Third, transform the plasmid with Gene Y into GB5-alpha^TM or another type of compatible competent cells to scale up your new plasmid (Figure 3).

Figure 3. To clone a new gene into a plasmid you first (left) cut out the old gene (orange) with restriction enzymes (purple scissors), then (middle) insert the new gene (blue) into the plasmid, and lastly (right) transform the new plasmid into competent cells.

 

You want to make sure that you cloned your new plasmid correctly. We cover three common ways to check your plasmid in this article.

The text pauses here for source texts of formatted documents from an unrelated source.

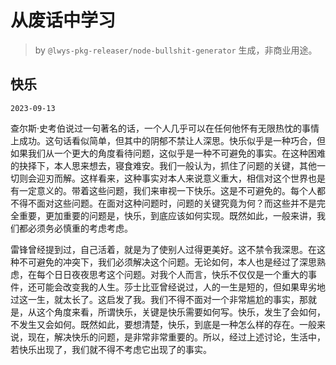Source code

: # 从废话中学习

> by `@lwys-pkg-releaser/node-bullshit-generator` 生成，非商业用途。

## 快乐

`2023-09-13`

查尔斯·史考伯说过一句著名的话，一个人几乎可以在任何他怀有无限热忱的事情上成功。这句话看似简单，但其中的阴郁不禁让人深思。快乐似乎是一种巧合，但如果我们从一个更大的角度看待问题，这似乎是一种不可避免的事实。在这种困难的抉择下，本人思来想去，寝食难安。我们一般认为，抓住了问题的关键，其他一切则会迎刃而解。这样看来，这种事实对本人来说意义重大，相信对这个世界也是有一定意义的。带着这些问题，我们来审视一下快乐。这是不可避免的。每个人都不得不面对这些问题。在面对这种问题时，问题的关键究竟为何？而这些并不是完全重要，更加重要的问题是，快乐，到底应该如何实现。既然如此，一般来讲，我们都必须务必慎重的考虑考虑。

雷锋曾经提到过，自己活着，就是为了使别人过得更美好。这不禁令我深思。在这种不可避免的冲突下，我们必须解决这个问题。无论如何，本人也是经过了深思熟虑，在每个日日夜夜思考这个问题。对我个人而言，快乐不仅仅是一个重大的事件，还可能会改变我的人生。莎士比亚曾经说过，人的一生是短的，但如果卑劣地过这一生，就太长了。这启发了我。我们不得不面对一个非常尴尬的事实，那就是，从这个角度来看，所谓快乐，关键是快乐需要如何写。快乐，发生了会如何，不发生又会如何。既然如此，要想清楚，快乐，到底是一种怎么样的存在。一般来说，现在，解决快乐的问题，是非常非常重要的。所以，经过上述讨论，生活中，若快乐出现了，我们就不得不考虑它出现了的事实。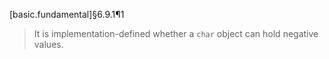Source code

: [basic.fundamental]§6.9.1¶1

> It is implementation-defined whether a `char` object can hold negative values.
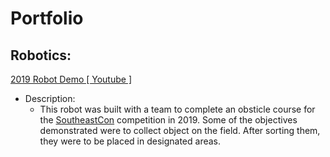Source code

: # Portfolio

## Robotics:
[2019 Robot Demo [ Youtube ] ](https://youtu.be/v7Fcc2j_vHM)
* Description:
  * This robot was built with a team to complete an obsticle course for the [SoutheastCon](https://attend.ieee.org/southeastcon-2021/) competition in 2019.
    Some of the objectives demonstrated were to collect object on the field. After sorting them, they were to be placed in designated areas. 


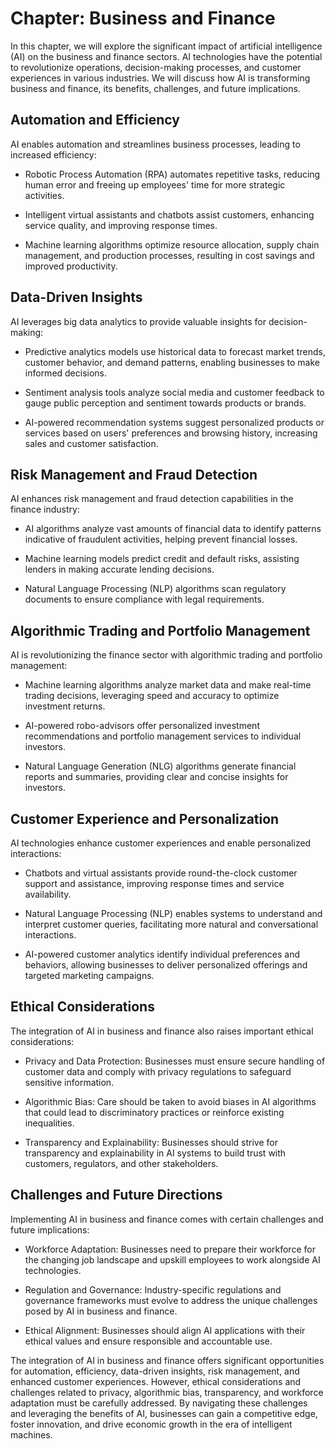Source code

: Chapter: Business and Finance
=============================

In this chapter, we will explore the significant impact of artificial intelligence (AI) on the business and finance sectors. AI technologies have the potential to revolutionize operations, decision-making processes, and customer experiences in various industries. We will discuss how AI is transforming business and finance, its benefits, challenges, and future implications.

Automation and Efficiency
-------------------------

AI enables automation and streamlines business processes, leading to increased efficiency:

* Robotic Process Automation (RPA) automates repetitive tasks, reducing human error and freeing up employees' time for more strategic activities.

* Intelligent virtual assistants and chatbots assist customers, enhancing service quality, and improving response times.

* Machine learning algorithms optimize resource allocation, supply chain management, and production processes, resulting in cost savings and improved productivity.

Data-Driven Insights
--------------------

AI leverages big data analytics to provide valuable insights for decision-making:

* Predictive analytics models use historical data to forecast market trends, customer behavior, and demand patterns, enabling businesses to make informed decisions.

* Sentiment analysis tools analyze social media and customer feedback to gauge public perception and sentiment towards products or brands.

* AI-powered recommendation systems suggest personalized products or services based on users' preferences and browsing history, increasing sales and customer satisfaction.

Risk Management and Fraud Detection
-----------------------------------

AI enhances risk management and fraud detection capabilities in the finance industry:

* AI algorithms analyze vast amounts of financial data to identify patterns indicative of fraudulent activities, helping prevent financial losses.

* Machine learning models predict credit and default risks, assisting lenders in making accurate lending decisions.

* Natural Language Processing (NLP) algorithms scan regulatory documents to ensure compliance with legal requirements.

Algorithmic Trading and Portfolio Management
--------------------------------------------

AI is revolutionizing the finance sector with algorithmic trading and portfolio management:

* Machine learning algorithms analyze market data and make real-time trading decisions, leveraging speed and accuracy to optimize investment returns.

* AI-powered robo-advisors offer personalized investment recommendations and portfolio management services to individual investors.

* Natural Language Generation (NLG) algorithms generate financial reports and summaries, providing clear and concise insights for investors.

Customer Experience and Personalization
---------------------------------------

AI technologies enhance customer experiences and enable personalized interactions:

* Chatbots and virtual assistants provide round-the-clock customer support and assistance, improving response times and service availability.

* Natural Language Processing (NLP) enables systems to understand and interpret customer queries, facilitating more natural and conversational interactions.

* AI-powered customer analytics identify individual preferences and behaviors, allowing businesses to deliver personalized offerings and targeted marketing campaigns.

Ethical Considerations
----------------------

The integration of AI in business and finance also raises important ethical considerations:

* Privacy and Data Protection: Businesses must ensure secure handling of customer data and comply with privacy regulations to safeguard sensitive information.

* Algorithmic Bias: Care should be taken to avoid biases in AI algorithms that could lead to discriminatory practices or reinforce existing inequalities.

* Transparency and Explainability: Businesses should strive for transparency and explainability in AI systems to build trust with customers, regulators, and other stakeholders.

Challenges and Future Directions
--------------------------------

Implementing AI in business and finance comes with certain challenges and future implications:

* Workforce Adaptation: Businesses need to prepare their workforce for the changing job landscape and upskill employees to work alongside AI technologies.

* Regulation and Governance: Industry-specific regulations and governance frameworks must evolve to address the unique challenges posed by AI in business and finance.

* Ethical Alignment: Businesses should align AI applications with their ethical values and ensure responsible and accountable use.

The integration of AI in business and finance offers significant opportunities for automation, efficiency, data-driven insights, risk management, and enhanced customer experiences. However, ethical considerations and challenges related to privacy, algorithmic bias, transparency, and workforce adaptation must be carefully addressed. By navigating these challenges and leveraging the benefits of AI, businesses can gain a competitive edge, foster innovation, and drive economic growth in the era of intelligent machines.
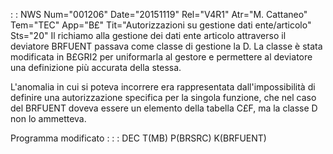  :  : NWS Num="001206" Date="20151119" Rel="V4R1" Atr="M. Cattaneo" Tem="TEC" App="B£" Tit="Autorizzazioni su gestione dati ente/articolo" Sts="20"
Il richiamo alla gestione dei dati ente articolo attraverso il deviatore BRFUENT passava come classe
di gestione la D. La classe è stata modificata in B£GRI2 per uniformarla al gestore e permettere al
deviatore una definizione più accurata della stessa.

L'anomalia in cui si poteva incorrere era rappresentata dall'impossibilità di definire una autorizzazione specifica per la singola funzione, che nel caso del BRFUENT doveva essere un elemento
della tabella C£F, ma la classe D non lo ammetteva.

Programma modificato : 
 :  : DEC T(MB) P(BRSRC) K(BRFUENT)
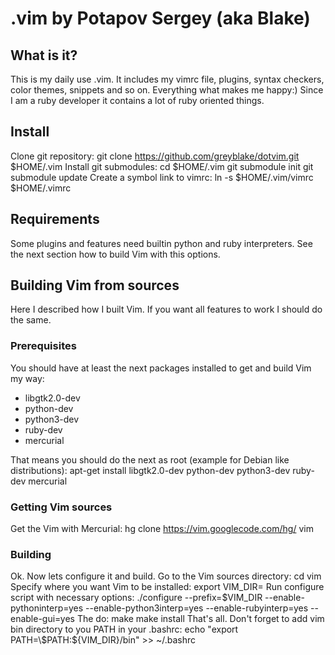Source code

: # .vim by Potapov Sergey (aka Blake)

## What is it?
This is my daily use .vim. It includes my vimrc file, plugins, syntax checkers, color themes, snippets and so on. Everything what makes me happy:) Since I am a ruby developer it contains a lot of ruby oriented things.

## Install
Clone git repository:
    git clone https://github.com/greyblake/dotvim.git $HOME/.vim
Install git submodules:
    cd $HOME/.vim
    git submodule init
    git submodule update
Create a symbol link to vimrc:
    ln -s $HOME/.vim/vimrc $HOME/.vimrc 

## Requirements
Some plugins and features need builtin python and ruby interpreters. See the next section how to build Vim with this options.

## Building Vim from sources
Here I described how I built Vim. If you want all features to work I should do the same.

### Prerequisites
You should have at least the next packages installed to get and build Vim my way:

* libgtk2.0-dev
* python-dev
* python3-dev
* ruby-dev
* mercurial

That means you should do the next as root (example for Debian like distributions):
    apt-get install libgtk2.0-dev python-dev python3-dev ruby-dev mercurial

### Getting Vim sources
Get the Vim with Mercurial:
    hg clone https://vim.googlecode.com/hg/ vim

### Building
Ok. Now lets configure it and build.
Go to the Vim sources directory:
    cd vim
Specify where you want Vim to be installed:
    export VIM_DIR=<absolute path to directory>
Run configure script with necessary options:
    ./configure --prefix=$VIM_DIR --enable-pythoninterp=yes --enable-python3interp=yes --enable-rubyinterp=yes --enable-gui=yes
The do:
    make
    make install
That's all.
Don't forget to add vim bin directory to you PATH in your .bashrc:
    echo "export PATH=\$PATH:${VIM_DIR}/bin" >> ~/.bashrc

DNA cloning is an essential step in bioscience research. Cloning the right plasmid(s) is a prerequisite for each of the following examples, unless you already have your plasmid ready to go.

 

Protein expression

Molecular cloning is a foundational technique in life sciences research, and in many ways purifying and using recombinant proteins is right behind cloning in terms of importance and prevalence.

The first step in generating a purified recombinant protein is to express the protein in a host organism. Escherichia coli (E. coli) expression strains, such as BL21, are the most common choice for protein expression.

After you’ve cloned your protein expression plasmid in the previous step, you’re ready to transform the cells with your plasmid, then induce protein expression with IPTG (Figure 4).

 

Figure 4. IPTG induction turns on the expression of T7 RNA polymerase (purple) which transcribes the gene of interest (orange) in the plasmid.

 

After expressing your protein, there are a few different ways to purify the protein, which we cover in this article. Check it out if you’re interested in learning more about protein purification

Luciferase reporter assays

Luciferase reporter assays are tools often used in the gene regulation field. In these plasmids, luciferase is the gene of interest, and different promoters will be used depending on which signaling pathways and downstream transcription factor you’re studying.

Signaling pathways are the way that cells communicate with their surrounding environment. An external signal, such as low oxygen, is transmitted through a series of different proteins. You can think about this like the telephone game where each person whispers what they heard from the previous person, on down the chain. Fortunately for us, signaling pathways are usually much more reliable in transmitting the correct signal as compared to the telephone game.

Ultimately, this signal ends with activating transcription factors, which then initiate gene transcription programs to help cells respond to the environmental stimulus that kicked off the signaling pathway in the first place. Transcription factors do this by binding to particular DNA “recognition” sequences and recruiting other proteins that then transcribe those genes into RNA. Usually that RNA is processed into mRNA and translated into proteins that help the cell respond to the initial stimulus, such as low oxygen.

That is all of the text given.